Ele ainda não passou dos 16 anos, mas é daqueles capazes de avançar além dos limites previstos. Sabe de poemas distantes e de notícias incomuns à realidade da maioria. Tem idéias que ninguém entende e outras que fazem rir. E assim vive ele, entre a admiração e a zombaria dos demais. Embora seu interesse em muitas ocasiões se avizinhe das buscas comuns de todas as criaturas que convivem ali, há em seu mundo hábitos que ainda fogem ao domínio de nossas vontades. Não sei, por exemplo, desse sentimento estranho que, às vezes, ele deixa escapar num breve lamento ou num instante de felicidade. Aos poucos, talvez porque só encontre em mim a paciência inesperada para os de minha tenra idade, entrega-me suas dúvidas e convicções. Vai mesmo, dia após dia, contando-me seus pensamentos, todos eles, até estes que repasso adiante.

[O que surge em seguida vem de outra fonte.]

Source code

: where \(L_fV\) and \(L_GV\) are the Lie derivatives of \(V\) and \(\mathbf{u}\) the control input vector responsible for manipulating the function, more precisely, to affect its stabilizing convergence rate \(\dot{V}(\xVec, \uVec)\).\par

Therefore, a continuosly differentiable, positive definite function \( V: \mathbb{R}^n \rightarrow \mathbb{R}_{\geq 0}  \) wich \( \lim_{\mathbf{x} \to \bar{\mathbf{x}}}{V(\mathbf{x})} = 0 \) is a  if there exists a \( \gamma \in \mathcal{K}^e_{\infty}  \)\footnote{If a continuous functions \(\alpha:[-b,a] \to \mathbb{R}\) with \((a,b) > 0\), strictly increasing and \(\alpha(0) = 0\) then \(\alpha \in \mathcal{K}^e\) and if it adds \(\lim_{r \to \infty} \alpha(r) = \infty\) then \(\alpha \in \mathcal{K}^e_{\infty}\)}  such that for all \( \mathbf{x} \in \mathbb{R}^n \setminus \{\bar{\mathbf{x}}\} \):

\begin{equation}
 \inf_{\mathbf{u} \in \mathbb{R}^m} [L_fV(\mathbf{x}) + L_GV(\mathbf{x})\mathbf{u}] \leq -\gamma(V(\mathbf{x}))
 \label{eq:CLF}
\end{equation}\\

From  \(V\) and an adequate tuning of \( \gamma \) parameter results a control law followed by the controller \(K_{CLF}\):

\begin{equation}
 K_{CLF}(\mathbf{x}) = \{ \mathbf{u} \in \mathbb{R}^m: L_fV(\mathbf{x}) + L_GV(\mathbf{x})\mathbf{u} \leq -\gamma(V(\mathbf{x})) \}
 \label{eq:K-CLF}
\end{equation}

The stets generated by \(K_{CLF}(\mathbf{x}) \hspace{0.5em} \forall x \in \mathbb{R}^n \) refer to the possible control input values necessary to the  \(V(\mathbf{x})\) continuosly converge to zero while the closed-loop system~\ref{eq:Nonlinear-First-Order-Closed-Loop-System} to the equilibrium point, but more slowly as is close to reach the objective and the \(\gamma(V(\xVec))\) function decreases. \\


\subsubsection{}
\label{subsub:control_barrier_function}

Mora muito perto de nosso vale a menina que surge sempre ao fim das tardes. Não sei se o acaso a traz desse modo ou se ela confabula com o pôr-do-sol. Na linha do horizonte, acima dos pastos que sobem a encosta até dar no outro lado da cidade cortada ao meio pela serra, nascem junto à vermelhidão do crepúsculo seus lentos passos. Fica em meio às brincadeiras e às conversas até a noite fechar-se e, então, retoma o caminho de volta. Ela invade, desde as primeiras vindas, os pensamentos de Romeu.

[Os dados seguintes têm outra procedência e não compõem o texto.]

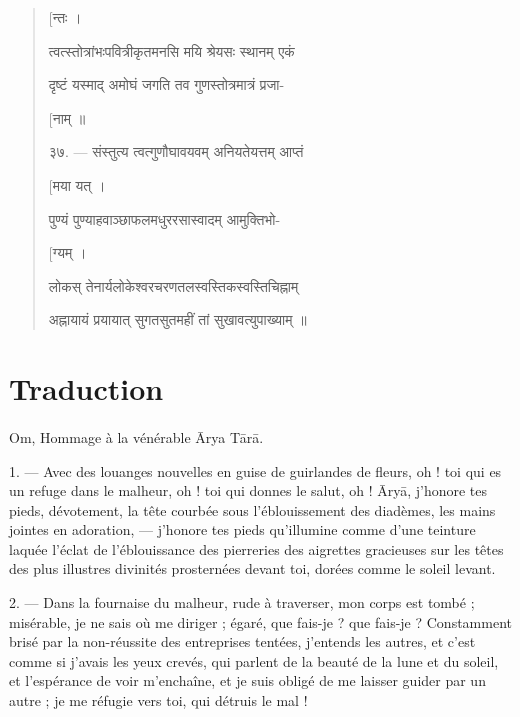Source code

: \documentclass[a4paper, 11pt, oneside, french, landscape, twocolumn]{article}
\begin{document}
\begin{quotation}
\hspace*{55mm}\texthindi{[न्तः ।}

\texthindi{त्वत्स्तोत्रांभःपवित्रीकृतमनसि मयि श्रेयसः स्थानम् एकं}

\texthindi{दृष्टं यस्माद् अमोघं जगति तव गुणस्तोत्रमात्रं प्रजा-}

\hspace*{55mm}\texthindi{[नाम् ॥}

\bigskip

\texthindi{३७}. --- \texthindi{संस्तुत्य त्वत्गुणौघावयवम् अनियतेयत्तम् आप्तं}

\hspace*{55mm}\texthindi{[मया यत् ।}

\texthindi{पुण्यं पुण्याहवाञ्छाफलमधुररसास्वादम् आमुक्तिभो-}

\hspace*{55mm}\texthindi{[ग्यम् ।}

\texthindi{लोकस् तेनार्यलोकेश्वरचरणतलस्वस्तिकस्वस्तिचिह्नाम्}

\texthindi{अह्नायायं प्रयायात् सुगतसुतमहीं तां सुखावत्युपाख्याम् ॥}
\end{quotation}
\clearpage
\section{Traduction}
\paragraph{}
Om, Hommage à la vénérable \={A}rya T\={a}r\={a}.

\bigskip

1. --- Avec des louanges nouvelles en guise de guirlandes de fleurs, oh ! toi qui es un refuge dans le malheur, oh ! toi qui donnes le salut, oh ! \={A}ry\={a}, j'honore tes pieds, dévotement, la tête courbée sous l'éblouissement des diadèmes, les mains jointes en adoration, --- j'honore tes pieds qu'illumine comme d'une teinture laquée l'éclat de l'éblouissance des pierreries des aigrettes gracieuses sur les têtes des plus illustres divinités prosternées devant toi, dorées comme le soleil levant.

2. --- Dans la fournaise du malheur, rude à traverser, mon corps est tombé ; misérable, je ne sais où me diriger ; égaré, que fais-je ? que fais-je ? Constamment brisé par la non-réussite des entreprises tentées, j'entends les autres, et c'est comme si j'avais les yeux crevés, qui parlent de la beauté de la lune et du soleil, et l'espérance de voir m'enchaîne, et je suis obligé de me laisser guider par un autre ; je me réfugie vers toi, qui détruis le mal !
\end{document}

Naquela época, eu não sabia ainda desta verdade escrita por Bernard Shaw: “há duas tragédias na vida: uma, a de não alcançarmos o que o nosso coração deseja; a outra, de alcançá-lo”. Qual terá sido a pior para Romeu? Como nos contam os escritos biblícos sobre Pilatos, assim o farei: lavo as minhas mãos e deixo nas do leitor a difícil escolha.

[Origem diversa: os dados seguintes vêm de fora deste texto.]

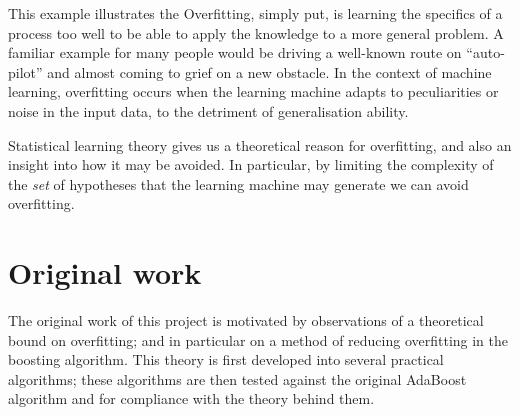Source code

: This example illustrates the 
Overfitting, simply put, is learning the specifics of a process too
well to be able to apply the knowledge to a more general problem.
A familiar example for many people would be driving a well-known route
on ``auto-pilot'' and almost coming to grief on a new obstacle.  In
the context of machine learning, overfitting occurs when the learning
machine adapts to peculiarities or noise in the input data, to the
detriment of generalisation ability.

Statistical learning theory gives us a theoretical reason for
overfitting, and also an insight into how it may be avoided.  In
particular, by limiting the complexity of the \emph{set} of hypotheses
that the learning machine may generate we can avoid overfitting.


\section{Original work}

The original work of this project is motivated by observations of a
theoretical bound on overfitting; and in particular on a method of
reducing overfitting in the boosting algorithm.  This theory is first
developed into several practical algorithms; these algorithms are then
tested against the original AdaBoost algorithm and for compliance with
the theory behind them.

Em tardes seguidas, vem a menina (Pode apostar: recuso-me a chamá-la Julieta. Imagino que o leitor me tomaria por piegas. Tomaria? Na dúvida, chamo-a apenas deste modo: a menina. Foi assim que a conheci e jamais a vi numa outra fase da vida. Não sei dizer se ela deixou de sê-lo). Houve dias, logo no início, em que Romeu a tomou por amiga. Depois, dizia-me, enxergava nos olhos dela motivos para novas esperanças, estas ainda distantes da minha percepção infantil. Chegou, entretanto, o momento em que os organismos patológicos desconhecidos mesmo à prova da intromissão dos mais poderosos microscópios agiram de forma irremediável.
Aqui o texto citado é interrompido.